For the second time, I almost turned around.

Then I felt the slight breeze hitting my cheeks. But it wasn’t coming through the open door and down the stairs. It was blowing at me from the direction of the empty shelves. Moving fast now, I crossed to them, shining my light, seeing thick dust, and then fingerprints on the right side.

I reached out and tugged. The shelf barely moved. I set my pistol and flashlight down and grabbed it with both hands. The entire unit came free of the wall and swung toward me, moaning on rusting hinges.

“Alex?” Bree whispered over the radio. “I called Montgomery—”

I snatched up my radio, whispered, “Come back.”

Nothing.

“Bree?”

Nothing.

I hesitated, ducked down into the narrow, low-ceilinged tunnel, and tried again. “Bree?”

But all I got in return that time was static.

Chapter

73

Outside in the mist, Bree clicked on the Transmit button of her radio again but got zero. Her unit had died. She set it down on an old picnic table and hesitated, wondering whether to call Alex on his cell.

But then she heard something and all thoughts of calling her husband disappeared. It had been a brief noise that seemed to come from inside the old barn. Gun up, she angled fast through the high grass toward the near front corner of the sagging structure. Had that noise been the breeze whistling softly through the decrepit building? Or a muffled cry of desperation?

She stopped, listening, and then heard it again, short and almost squeaky, as if she was catching only the highest part of a longer cry. Up close, she could see how the barn had come off the sills and foundation in places. Was it safe?

The cry came a third time, louder, and Bree turned selfless. She was here to save those children from a madman. Nothing less would do.

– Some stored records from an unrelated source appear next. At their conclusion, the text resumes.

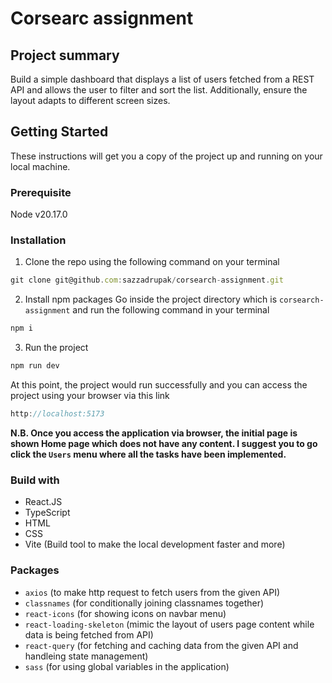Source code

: # Corsearc assignment

## Project summary

Build a simple dashboard that displays a list of users fetched from a REST API and allows the user to filter
and sort the list. Additionally, ensure the layout adapts to different screen sizes.

## Getting Started

These instructions will get you a copy of the project up and running on your local machine.

### Prerequisite

Node v20.17.0

### Installation

1. Clone the repo using the following command on your terminal

```js
git clone git@github.com:sazzadrupak/corsearch-assignment.git
```

2. Install npm packages
   Go inside the project directory which is `corsearch-assignment` and run the following command in your terminal

```js
npm i
```

3. Run the project

```js
npm run dev
```

At this point, the project would run successfully and you can access the project using your browser via this link

```js
http://localhost:5173
```

<b>N.B. Once you access the application via browser, the initial page is shown Home page which does not have any content. I suggest you to go click the `Users` menu where all the tasks have been implemented.</b>

### Build with

- React.JS
- TypeScript
- HTML
- CSS
- Vite (Build tool to make the local development faster and more)

### Packages

- `axios` (to make http request to fetch users from the given API)
- `classnames` (for conditionally joining classnames together)
- `react-icons` (for showing icons on navbar menu)
- `react-loading-skeleton` (mimic the layout of users page content while data is being fetched from API)
- `react-query` (for fetching and caching data from the given API and handleing state management)
- `sass` (for using global variables in the application)
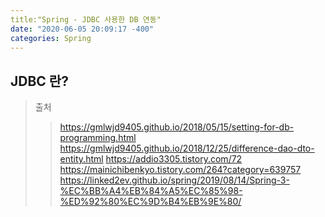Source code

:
 ```yaml
---
title:"Spring - JDBC 사용한 DB 연동"
date: "2020-06-05 20:09:17 -400"
categories: Spring
---
```


## JDBC 란?

> 출처
>> https://gmlwjd9405.github.io/2018/05/15/setting-for-db-programming.html
>> https://gmlwjd9405.github.io/2018/12/25/difference-dao-dto-entity.html
>> https://addio3305.tistory.com/72
>> https://mainichibenkyo.tistory.com/264?category=639757
>> https://linked2ev.github.io/spring/2019/08/14/Spring-3-%EC%BB%A4%EB%84%A5%EC%85%98-%ED%92%80%EC%9D%B4%EB%9E%80/

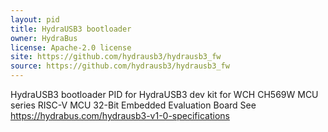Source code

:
 ```yaml
---
layout: pid
title: HydraUSB3 bootloader
owner: HydraBus
license: Apache-2.0 license
site: https://github.com/hydrausb3/hydrausb3_fw
source: https://github.com/hydrausb3/hydrausb3_fw
---
```

HydraUSB3 bootloader PID for HydraUSB3 dev kit for WCH CH569W MCU series RISC-V MCU 32-Bit Embedded Evaluation Board
See https://hydrabus.com/hydrausb3-v1-0-specifications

She rounded the corner toward a set of big sliding doors and tried to push one open. It moved about eight inches before jamming in the mud. But it was enough for her to squeeze through into a dim space that smelled of old hay and spoiled leather.

Pigeons flushed from roosts on the beams above her and fled for that burned hole in the roof. Bree got out her Maglite and shined it around, seeing a loft, and a trail where lightning had spiraled from the roof down a massive wooden support post and scorched the floorboards.

The noise came louder now. Bree recognized words.

“Please!” Cam Nguyen was crying. “Please!”